The good news is that I’d done projects with GbE before. The bad news is that this project will likely push the GbE to over 50% capacity. My previous approach to GbE was crippingly slow, and could never handle such rates. As a result, I rewrote much of it to handle AXI stream inputs and outputs so the hardware could do most of the network work automatically.

Hence, while the SONAR transmit and receive logic might be reused, the network logic contained a massive rewrite and a lot of new logic. The one good news to this new portion of the requirement is that we were only bringing up a prototype. The prototype wasn’t going to be sealed in a bottle, and so I still had the serial port and more available to me–with the understanding that future versions would remove this and any other excess interfaces.

Time Synchronization

Eventually, we’ll need to coordinate multiple of these SONAR devices together. That means they’ll all need to send their transmit pulses at the same time, and they’ll all need to sample the return waveforms at the same time.

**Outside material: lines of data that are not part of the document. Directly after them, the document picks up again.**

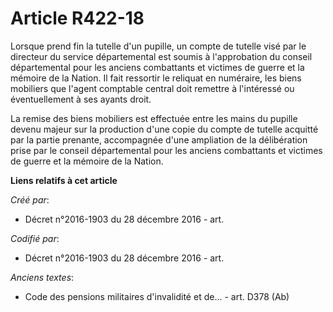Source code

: # Article R422-18

Lorsque prend fin la tutelle d'un pupille, un compte de tutelle visé par le directeur du service départemental est soumis à
l'approbation du conseil départemental pour les anciens combattants et victimes de guerre et la mémoire de la Nation. Il fait
ressortir le reliquat en numéraire, les biens mobiliers que l'agent comptable central doit remettre à l'intéressé ou
éventuellement à ses ayants droit.

La remise des biens mobiliers est effectuée entre les mains du pupille devenu majeur sur la production d'une copie du compte
de tutelle acquitté par la partie prenante, accompagnée d'une ampliation de la délibération prise par le conseil
départemental pour les anciens combattants et victimes de guerre et la mémoire de la Nation.

**Liens relatifs à cet article**

_Créé par_:

  - Décret n°2016-1903 du 28 décembre 2016 - art.

_Codifié par_:

  - Décret n°2016-1903 du 28 décembre 2016 - art.

_Anciens textes_:

  - Code des pensions militaires d'invalidité et de... - art. D378 (Ab)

Oh, and did I mention that any synchronization would need to take place over GbE?

As a bonus, I’m trying to figure out how I might synchronize these devices to GPS, but … I’m not there yet. Of course, there’s no GPS in the water, so the synchronization would have to come from above. The big difference would be that GPS allows you to do absolute time synchronization, vs the simpler relative time synchronization task of running multiple co-located devices.

Oh, and just to add into the mix: there’s no room in the one control cable containing the GbE connection to add specialized timing signals or even a common clock. It’s all GbE.

This logic is also new.
Audio

Somewhere along here, I must’ve decided that my task was too easy, and so I pointed out to other members of the team that the FPGA development board we were using for the prototype bringup had audio ports on it and asked if we could use them.

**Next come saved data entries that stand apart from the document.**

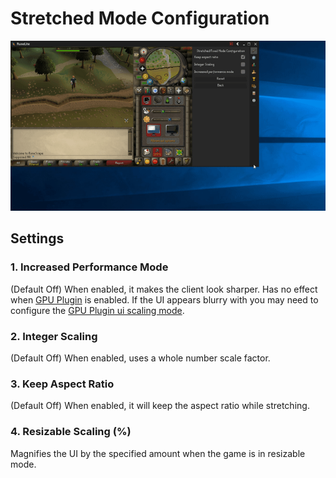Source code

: # Stretched Mode Configuration

![Client View](img/stretched-mode/stretched_mode_example.gif)

## Settings

### 1. Increased Performance Mode

(Default Off) When enabled, it makes the client look sharper. Has no effect when [GPU Plugin](https://github.com/runelite/runelite/wiki/GPU#ui-scaling-mode) is enabled. If the UI appears blurry with you may need to configure the [GPU Plugin ui scaling mode](https://github.com/runelite/runelite/wiki/GPU#ui-scaling-mode).

### 2. Integer Scaling

(Default Off) When enabled, uses a whole number scale factor.

### 3. Keep Aspect Ratio

(Default Off) When enabled, it will keep the aspect ratio while stretching.

### 4. Resizable Scaling (%)

Magnifies the UI by the specified amount when the game is in resizable mode.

Well, okay, the story is a bit longer. The challenge with any test is that you need test equipment. How shall we know, for example, how much power the device is putting in the water if we can’t measure it? Measuring something like that requires a calibrated measurement device and I volunteered the FPGA as a way of reading from this calibrated device.

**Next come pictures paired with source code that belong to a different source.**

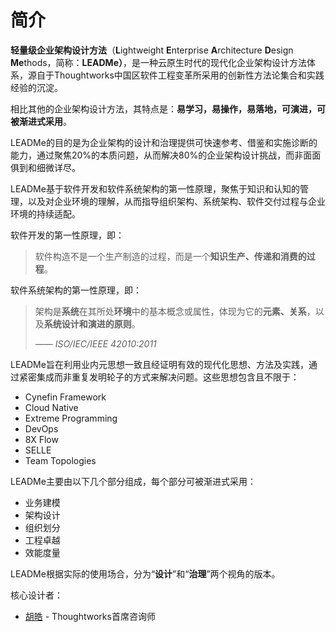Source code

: # 简介

**轻量级企业架构设计方法**（**L**ightweight **E**nterprise **A**rchitecture **D**esign **Me**thods，简称：**LEADMe）**，是一种云原生时代的现代化企业架构设计方法体系，源自于Thoughtworks中国区软件工程变革所采用的创新性方法论集合和实践经验的沉淀。

相比其他的企业架构设计方法，其特点是：**易学习，易操作，易落地，可演进，可被渐进式采用**。

LEADMe的目的是为企业架构的设计和治理提供可快速参考、借鉴和实施诊断的能力，通过聚焦20%的本质问题，从而解决80%的企业架构设计挑战，而非面面俱到和细微详尽。

LEADMe基于软件开发和软件系统架构的第一性原理，聚焦于知识和认知的管理，以及对企业环境的理解，从而指导组织架构、系统架构、软件交付过程与企业环境的持续适配。

软件开发的第一性原理，即：

> 软件构造不是一个生产制造的过程，而是一个**知识生产、传递和消费的过程**。

软件系统架构的第一性原理，即：

>架构是**系统**在其所处**环境**中的基本概念或属性，体现为它的**元素、关系**，以及**系统设计和演进的原则**。
>
>—— *ISO/IEC/IEEE 42010:2011*

LEADMe旨在利用业内元思想一致且经证明有效的现代化思想、方法及实践，通过紧密集成而非重复发明轮子的方式来解决问题。这些思想包含且不限于：

* Cynefin Framework
* Cloud Native
* Extreme Programming
* DevOps
* 8X Flow
* SELLE
* Team Topologies

LEADMe主要由以下几个部分组成，每个部分可被渐进式采用：

* 业务建模
* 架构设计
* 组织划分
* 工程卓越
* 效能度量

LEADMe根据实际的使用场合，分为“**设计**”和“**治理**”两个视角的版本。

核心设计者：

* [胡皓](https://huhao.dev) - Thoughtworks首席咨询师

Fig. 2, Knowing how much power is in the water requires an independent, calibrated measurement

I mean, why not use the I2S controller I’d built years earlier (and never tested) to listen to this calibrated device? The controller was already on board, it just needed to be read. Even better, if the FPGA read from the calibrated device, then we could have common time stamps between our transmitter and the calibrated receiver.

The other half of this measurement is the question of, how can you tell how good your receiver is? This requires having a known source that can transmit a known waveform, which can then be heard using the SONAR device under test. Basically, you need to be able to broadcast a waveform at a known volume and then receive at the same time. You can then take that received waveform, correlate it with the transmitted waveform, and get a measure of how much power you were able to receive. If you know how much power was actually in the water, you should then be able to estimate how much of that power you were able to successfully capture.

While we’re at it, why not just grab “sounds” from locations within the device to allow your “ear” to do some debugging?

Fig. 3, Audio Feedback Sources

This is all well and good. My problem was that none of this was part of my original assignment.

An ugly corollary to the above problem statement is that I set up the audio device for 96k samples per second. The SONAR, however, was sampling at a much higher frequency. How than shall I take the SONAR, sampling rate and downsample it to the audio rate? Several of these audio sources needed resamplers, as shown in Fig. 3 above. Those also needed to be designed and tested.

Video

One of the hassles of our setup was that viewing the data was a challenge. By design, the prototype SONAR device would digitize sound waves from the water, assemble them into packets, and then blast those packets over the network. I then needed to write software to capture these packets and to write them to a file. The plan was then to read this file into Octave for analysis.

Fig. 4, A Simulated Falling Raster

The problem with this setup is that you don’t get any immediate feedback regarding what’s in the water. It takes time to capture packets, more time to read them into Octave, and even more time to then display these packets. Was there something that could be done in real time?

Well, yes. The Nexys Video development board we were using for this prototype also has an HDMI video output port. Why not use that to generate some canned displays? As it turns out, simple histograms, plots, and even falling rasters aren’t all that hard to build. Why not add these to the mix?

Fig. 4, for example, shows a falling raster. Recent time is at the top, and it scrolls down from above. Frequency goes from left to right, and the energy at any particular frequency is shown coming out of the page. (I.e. black has no energy, white has the most.)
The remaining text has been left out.